Exercise »
These records need to be repeated exactly, every one of them.

(Data records)
>>>

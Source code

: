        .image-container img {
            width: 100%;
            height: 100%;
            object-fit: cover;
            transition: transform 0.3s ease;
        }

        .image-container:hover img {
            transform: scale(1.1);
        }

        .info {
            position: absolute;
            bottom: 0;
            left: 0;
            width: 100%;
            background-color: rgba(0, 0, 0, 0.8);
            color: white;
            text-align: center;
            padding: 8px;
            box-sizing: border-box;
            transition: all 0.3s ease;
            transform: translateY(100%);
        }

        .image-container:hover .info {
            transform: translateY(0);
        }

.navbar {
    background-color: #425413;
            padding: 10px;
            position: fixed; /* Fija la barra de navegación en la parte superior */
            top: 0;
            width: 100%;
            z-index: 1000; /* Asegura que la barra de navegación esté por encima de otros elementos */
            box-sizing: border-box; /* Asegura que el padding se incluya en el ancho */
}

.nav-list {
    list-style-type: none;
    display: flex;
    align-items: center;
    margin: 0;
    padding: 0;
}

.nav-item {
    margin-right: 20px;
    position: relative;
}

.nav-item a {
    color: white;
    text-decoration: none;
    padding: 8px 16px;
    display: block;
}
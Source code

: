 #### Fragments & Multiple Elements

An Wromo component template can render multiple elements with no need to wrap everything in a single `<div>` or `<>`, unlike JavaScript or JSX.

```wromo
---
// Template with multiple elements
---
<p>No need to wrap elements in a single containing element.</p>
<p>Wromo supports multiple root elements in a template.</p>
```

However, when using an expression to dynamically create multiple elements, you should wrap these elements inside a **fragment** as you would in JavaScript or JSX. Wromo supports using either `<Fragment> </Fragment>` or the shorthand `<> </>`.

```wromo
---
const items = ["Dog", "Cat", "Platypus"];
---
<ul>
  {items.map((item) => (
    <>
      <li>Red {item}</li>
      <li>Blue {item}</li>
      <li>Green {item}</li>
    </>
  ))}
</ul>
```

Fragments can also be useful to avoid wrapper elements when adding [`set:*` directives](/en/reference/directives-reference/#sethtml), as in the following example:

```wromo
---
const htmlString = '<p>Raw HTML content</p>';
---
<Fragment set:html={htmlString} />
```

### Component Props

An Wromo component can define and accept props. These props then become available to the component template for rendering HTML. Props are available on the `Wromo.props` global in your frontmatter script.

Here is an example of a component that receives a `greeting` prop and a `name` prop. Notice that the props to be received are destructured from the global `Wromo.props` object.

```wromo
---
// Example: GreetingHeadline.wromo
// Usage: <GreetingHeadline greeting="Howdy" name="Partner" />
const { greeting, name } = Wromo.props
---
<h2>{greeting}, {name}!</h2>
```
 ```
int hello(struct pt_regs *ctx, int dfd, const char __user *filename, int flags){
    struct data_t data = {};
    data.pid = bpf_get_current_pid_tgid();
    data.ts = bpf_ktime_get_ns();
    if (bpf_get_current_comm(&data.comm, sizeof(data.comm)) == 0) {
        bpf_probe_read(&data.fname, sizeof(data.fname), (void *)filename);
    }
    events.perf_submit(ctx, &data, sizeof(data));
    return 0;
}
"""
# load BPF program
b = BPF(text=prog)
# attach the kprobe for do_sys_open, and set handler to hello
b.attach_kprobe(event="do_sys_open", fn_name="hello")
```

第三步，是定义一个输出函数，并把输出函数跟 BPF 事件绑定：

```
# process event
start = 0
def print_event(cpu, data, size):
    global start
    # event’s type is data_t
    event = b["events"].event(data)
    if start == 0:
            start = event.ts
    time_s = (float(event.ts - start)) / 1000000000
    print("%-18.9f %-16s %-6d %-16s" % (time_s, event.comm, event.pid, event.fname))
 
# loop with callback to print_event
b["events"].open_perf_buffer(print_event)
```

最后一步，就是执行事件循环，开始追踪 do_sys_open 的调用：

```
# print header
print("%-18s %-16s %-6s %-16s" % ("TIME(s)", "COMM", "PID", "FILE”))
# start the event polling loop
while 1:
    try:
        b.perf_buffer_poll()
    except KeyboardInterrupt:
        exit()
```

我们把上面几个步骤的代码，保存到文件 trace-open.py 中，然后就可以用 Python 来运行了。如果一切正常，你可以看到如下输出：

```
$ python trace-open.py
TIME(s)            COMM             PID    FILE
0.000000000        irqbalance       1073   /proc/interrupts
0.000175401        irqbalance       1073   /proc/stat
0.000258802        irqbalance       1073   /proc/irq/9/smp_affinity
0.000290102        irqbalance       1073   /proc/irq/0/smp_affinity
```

<<<

Completed task »
Source code

:        .image-container img {
            width: 100%;
            height: 100%;
            object-fit: cover;
            transition: transform 0.3s ease;
        }

        .image-container:hover img {
            transform: scale(1.1);
        }

        .info {
            position: absolute;
            bottom: 0;
            left: 0;
            width: 100%;
            background-color: rgba(0, 0, 0, 0.8);
            color: white;
            text-align: center;
            padding: 8px;
            box-sizing: border-box;
            transition: all 0.3s ease;
            transform: translateY(100%);
        }

        .image-container:hover .info {
            transform: translateY(0);
        }

.navbar {
    background-color: #425413;
            padding: 10px;
            position: fixed; /* Fija la barra de navegación en la parte superior */
            top: 0;
            width: 100%;
            z-index: 1000; /* Asegura que la barra de navegación esté por encima de otros elementos */
            box-sizing: border-box; /* Asegura que el padding se incluya en el ancho */
}

.nav-list {
    list-style-type: none;
    display: flex;
    align-items: center;
    margin: 0;
    padding: 0;
}

.nav-item {
    margin-right: 20px;
    position: relative;
}

.nav-item a {
    color: white;
    text-decoration: none;
    padding: 8px 16px;
    display: block;
}
Source code

: #### Fragments & Multiple Elements

An Wromo component template can render multiple elements with no need to wrap everything in a single `<div>` or `<>`, unlike JavaScript or JSX.

```wromo
---
// Template with multiple elements
---
<p>No need to wrap elements in a single containing element.</p>
<p>Wromo supports multiple root elements in a template.</p>
```

However, when using an expression to dynamically create multiple elements, you should wrap these elements inside a **fragment** as you would in JavaScript or JSX. Wromo supports using either `<Fragment> </Fragment>` or the shorthand `<> </>`.

```wromo
---
const items = ["Dog", "Cat", "Platypus"];
---
<ul>
  {items.map((item) => (
    <>
      <li>Red {item}</li>
      <li>Blue {item}</li>
      <li>Green {item}</li>
    </>
  ))}
</ul>
```

Fragments can also be useful to avoid wrapper elements when adding [`set:*` directives](/en/reference/directives-reference/#sethtml), as in the following example:

```wromo
---
const htmlString = '<p>Raw HTML content</p>';
---
<Fragment set:html={htmlString} />
```

### Component Props

An Wromo component can define and accept props. These props then become available to the component template for rendering HTML. Props are available on the `Wromo.props` global in your frontmatter script.

Here is an example of a component that receives a `greeting` prop and a `name` prop. Notice that the props to be received are destructured from the global `Wromo.props` object.

```wromo
---
// Example: GreetingHeadline.wromo
// Usage: <GreetingHeadline greeting="Howdy" name="Partner" />
const { greeting, name } = Wromo.props
---
<h2>{greeting}, {name}!</h2>
```
 ```
int hello(struct pt_regs *ctx, int dfd, const char __user *filename, int flags){
    struct data_t data = {};
    data.pid = bpf_get_current_pid_tgid();
    data.ts = bpf_ktime_get_ns();
    if (bpf_get_current_comm(&data.comm, sizeof(data.comm)) == 0) {
        bpf_probe_read(&data.fname, sizeof(data.fname), (void *)filename);
    }
    events.perf_submit(ctx, &data, sizeof(data));
    return 0;
}
"""
# load BPF program
b = BPF(text=prog)
# attach the kprobe for do_sys_open, and set handler to hello
b.attach_kprobe(event="do_sys_open", fn_name="hello")
```

第三步，是定义一个输出函数，并把输出函数跟 BPF 事件绑定：

```
# process event
start = 0
def print_event(cpu, data, size):
    global start
    # event’s type is data_t
    event = b["events"].event(data)
    if start == 0:
            start = event.ts
    time_s = (float(event.ts - start)) / 1000000000
    print("%-18.9f %-16s %-6d %-16s" % (time_s, event.comm, event.pid, event.fname))
 
# loop with callback to print_event
b["events"].open_perf_buffer(print_event)
```

最后一步，就是执行事件循环，开始追踪 do_sys_open 的调用：

```
# print header
print("%-18s %-16s %-6s %-16s" % ("TIME(s)", "COMM", "PID", "FILE”))
# start the event polling loop
while 1:
    try:
        b.perf_buffer_poll()
    except KeyboardInterrupt:
        exit()
```

我们把上面几个步骤的代码，保存到文件 trace-open.py 中，然后就可以用 Python 来运行了。如果一切正常，你可以看到如下输出：

```
$ python trace-open.py
TIME(s)            COMM             PID    FILE
0.000000000        irqbalance       1073   /proc/interrupts
0.000175401        irqbalance       1073   /proc/stat
0.000258802        irqbalance       1073   /proc/irq/9/smp_affinity
0.000290102        irqbalance       1073   /proc/irq/0/smp_affinity
```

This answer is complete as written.